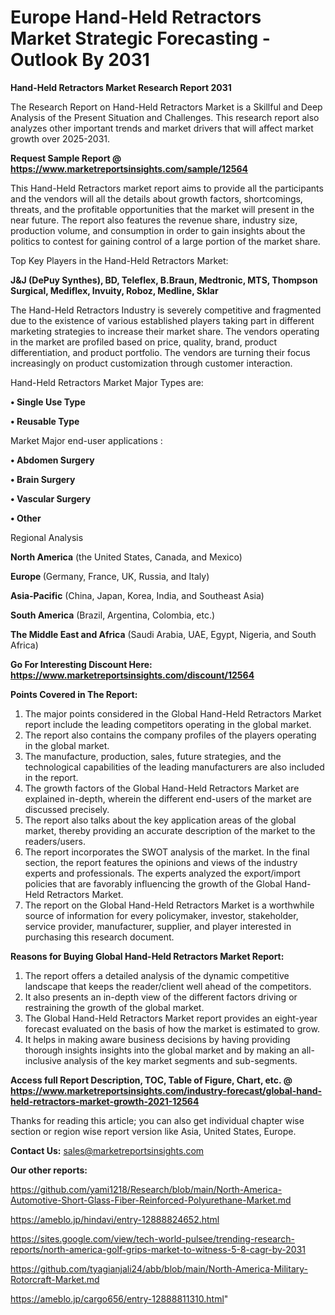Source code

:  # Europe Hand-Held Retractors Market Strategic Forecasting - Outlook By 2031

<strong>Hand-Held Retractors Market Research Report 2031</strong>

The Research Report on Hand-Held Retractors Market is a Skillful and Deep Analysis of the Present Situation and Challenges. This research report also analyzes other important trends and market drivers that will affect market growth over 2025-2031.

<strong>Request Sample Report @ <a href=https://www.marketreportsinsights.com/sample/12564>https://www.marketreportsinsights.com/sample/12564</a></strong>

This Hand-Held Retractors market report aims to provide all the participants and the vendors will all the details about growth factors, shortcomings, threats, and the profitable opportunities that the market will present in the near future. The report also features the revenue share, industry size, production volume, and consumption in order to gain insights about the politics to contest for gaining control of a large portion of the market share.

Top Key Players in the Hand-Held Retractors Market:

<strong>J&J (DePuy Synthes), BD, Teleflex, B.Braun, Medtronic, MTS, Thompson Surgical, Mediflex, Invuity, Roboz, Medline, Sklar</strong>

The Hand-Held Retractors Industry is severely competitive and fragmented due to the existence of various established players taking part in different marketing strategies to increase their market share. The vendors operating in the market are profiled based on price, quality, brand, product differentiation, and product portfolio. The vendors are turning their focus increasingly on product customization through customer interaction.

Hand-Held Retractors Market Major Types are:

<strong>• Single Use Type

• Reusable Type</strong>

Market Major end-user applications :

<strong>• Abdomen Surgery

• Brain Surgery

• Vascular Surgery

• Other</strong>

Regional Analysis

</u><strong><b>North America</b></strong> (the United States, Canada, and Mexico)

<strong><b>Europe </b></strong>(Germany, France, UK, Russia, and Italy)

<strong><b>Asia-Pacific</b></strong> (China, Japan, Korea, India, and Southeast Asia)

<strong><b>South America</b></strong> (Brazil, Argentina, Colombia, etc.)

<strong><b>The Middle East and Africa</b></strong> (Saudi Arabia, UAE, Egypt, Nigeria, and South Africa)

<strong>Go For Interesting Discount Here: <a href=https://www.marketreportsinsights.com/discount/12564>https://www.marketreportsinsights.com/discount/12564</a></strong>

<strong>Points Covered in The Report:</strong>
<ol>
  <li>The major points considered in the Global Hand-Held Retractors Market report include the leading competitors operating in the global market.</li>
  <li>The report also contains the company profiles of the players operating in the global market.</li>
  <li>The manufacture, production, sales, future strategies, and the technological capabilities of the leading manufacturers are also included in the report.</li>
  <li>The growth factors of the Global Hand-Held Retractors Market are explained in-depth, wherein the different end-users of the market are discussed precisely.</li>
  <li>The report also talks about the key application areas of the global market, thereby providing an accurate description of the market to the readers/users.</li>
  <li>The report incorporates the SWOT analysis of the market. In the final section, the report features the opinions and views of the industry experts and professionals. The experts analyzed the export/import policies that are favorably influencing the growth of the Global Hand-Held Retractors Market.</li>
  <li>The report on the Global Hand-Held Retractors Market is a worthwhile source of information for every policymaker, investor, stakeholder, service provider, manufacturer, supplier, and player interested in purchasing this research document.</li>
</ol>
<strong>Reasons for Buying Global Hand-Held Retractors Market Report:</strong>

<ol>
  <li>The report offers a detailed analysis of the dynamic competitive landscape that keeps the reader/client well ahead of the competitors.</li>
  <li>It also presents an in-depth view of the different factors driving or restraining the growth of the global market.</li>
  <li>The Global Hand-Held Retractors Market report provides an eight-year forecast evaluated on the basis of how the market is estimated to grow.</li>
  <li>It helps in making aware business decisions by having providing thorough insights insights into the global market and by making an all-inclusive analysis of the key market segments and sub-segments.</li>
</ol>
<strong>Access full Report Description, TOC, Table of Figure, Chart, etc. @ <a href=https://www.marketreportsinsights.com/industry-forecast/global-hand-held-retractors-market-growth-2021-12564>https://www.marketreportsinsights.com/industry-forecast/global-hand-held-retractors-market-growth-2021-12564</a></strong>


Thanks for reading this article; you can also get individual chapter wise section or region wise report version like Asia, United States, Europe.

<strong>Contact Us:</strong>
sales@marketreportsinsights.com

<strong>Our other reports:</strong>

<a href=https://github.com/yami1218/Research/blob/main/North-America-Automotive-Short-Glass-Fiber-Reinforced-Polyurethane-Market.md>https://github.com/yami1218/Research/blob/main/North-America-Automotive-Short-Glass-Fiber-Reinforced-Polyurethane-Market.md</a>

<a href=https://ameblo.jp/hindavi/entry-12888824652.html>https://ameblo.jp/hindavi/entry-12888824652.html</a>

<a href=https://sites.google.com/view/tech-world-pulsee/trending-research-reports/north-america-golf-grips-market-to-witness-5-8-cagr-by-2031>https://sites.google.com/view/tech-world-pulsee/trending-research-reports/north-america-golf-grips-market-to-witness-5-8-cagr-by-2031</a>

<a href=https://github.com/tyagianjali24/abb/blob/main/North-America-Military-Rotorcraft-Market.md>https://github.com/tyagianjali24/abb/blob/main/North-America-Military-Rotorcraft-Market.md</a>

<a href=https://ameblo.jp/cargo656/entry-12888811310.html>https://ameblo.jp/cargo656/entry-12888811310.html</a>"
^^^^
ACTIVITY: Among the records above, find the lines where the word "html" appears and copy them.

RESPONSE BELOW:
<a href=https://ameblo.jp/hindavi/entry-12888824652.html>https://ameblo.jp/hindavi/entry-12888824652.html</a>
<a href=https://ameblo.jp/cargo656/entry-12888811310.html>https://ameblo.jp/cargo656/entry-12888811310.html</a>"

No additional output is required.